Instruction scheduling and selection in IonMonkey

Ting-Yuan Huang

unread,

Mar 15, 2013, 6:20:01 AM3/15/13

to dev-tech-js-en...@lists.mozilla.org

Hi,

It seems that there's no instruction scheduler in IonMonkey. If so, may I know why? Modern processors should be benefited a lot by an instruction scheduler. I'd like to know if it is worth doing so before diving in :-)

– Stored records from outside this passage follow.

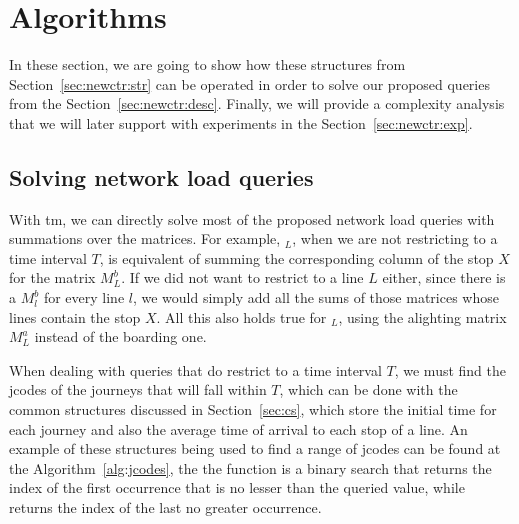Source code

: \section{Algorithms}
\label{sec:newctr:algo}
	In these section, we are going to show how these structures from Section~\ref{sec:newctr:str}  can be operated in order to solve our proposed queries from the Section~\ref{sec:newctr:desc}. Finally, we will provide a complexity analysis that we will later support with experiments in the Section~\ref{sec:newctr:exp}.
	
	\subsection{Solving network load queries}
	With \gls{tm}, we can directly solve most of the proposed network load queries with summations over the matrices. For example, \boardX$_{L}$, when we are not restricting to a time interval $T$, is equivalent of summing the corresponding column of the stop $X$ for the matrix $M^b_L$. If we did not want to restrict to a line $L$ either, since there is a $M^b_l$ for every line $l$, we would simply add all the sums of those matrices whose lines contain the stop $X$. All this also holds true for \alightX$_{L}$, using the alighting matrix $M^a_L$ instead of the boarding one.
	
	When dealing with queries that do restrict to a time interval $T$, we must find the jcodes of the journeys that will fall within $T$, which can be done with the common structures discussed in Section~\ref{sec:cs}, which store the initial time for each journey and also the average time of arrival to each stop of a line. An example of these structures being used to find a range of jcodes can be found at the Algorithm~\ref{alg:jcodes}, the the function  is a binary search that returns the index of the first occurrence that is no lesser than the queried value, while  returns the index of the last no greater occurrence.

Also I didn't see a "formal" (that appears in textbooks) instruction selector, such as tiling a tree/DAG by dynamic programming, or a peephole optimizer. I'm not sure but it seems that the quality of instruction selection relies on the lowering process from MIR to LIR, so that a direct mapping from LIR to assembly codes is efficient enough, right?

Thanks!

Andreas Gal

unread,

Mar 15, 2013, 12:17:42 PM3/15/13

to Ting-Yuan Huang, dev-tech-js-en...@lists.mozilla.org

We did some research work on this for JIT compilers way back at UCI as part of my thesis. This was 5 years ago and the architecture world was different, and this was focused on x86, but the rough result was that on x86 all that matters is scheduling division and memory access. The rest was irrelevant. The hardware can see much further ahead in the dynamic instruction stream than you can easily do in software, especially when compiling under time pressure (its a JIT!). ARM is a different beast and might benefit more, especially at the Ion level.

Andreas

> _______________________________________________
> dev-tech-js-engine-internals mailing list
> dev-tech-js-en...@lists.mozilla.org
> https://lists.mozilla.org/listinfo/dev-tech-js-engine-internals

Nicolas B. Pierron

unread,

Mar 15, 2013, 6:56:43 PM3/15/13

to

Hi,

On 03/15/2013 03:20 AM, Ting-Yuan Huang wrote:
> It seems that there's no instruction scheduler in IonMonkey. If so, may I know why? Modern processors should be benefited a lot by an instruction scheduler. I'd like to know if it is worth doing so before diving in :-)
>
> Also I didn't see a "formal" (that appears in textbooks) instruction selector, such as tiling a tree/DAG by dynamic programming, or a peephole optimizer. I'm not sure but it seems that the quality of instruction selection relies on the lowering process from MIR to LIR, so that a direct mapping from LIR to assembly codes is efficient enough, right?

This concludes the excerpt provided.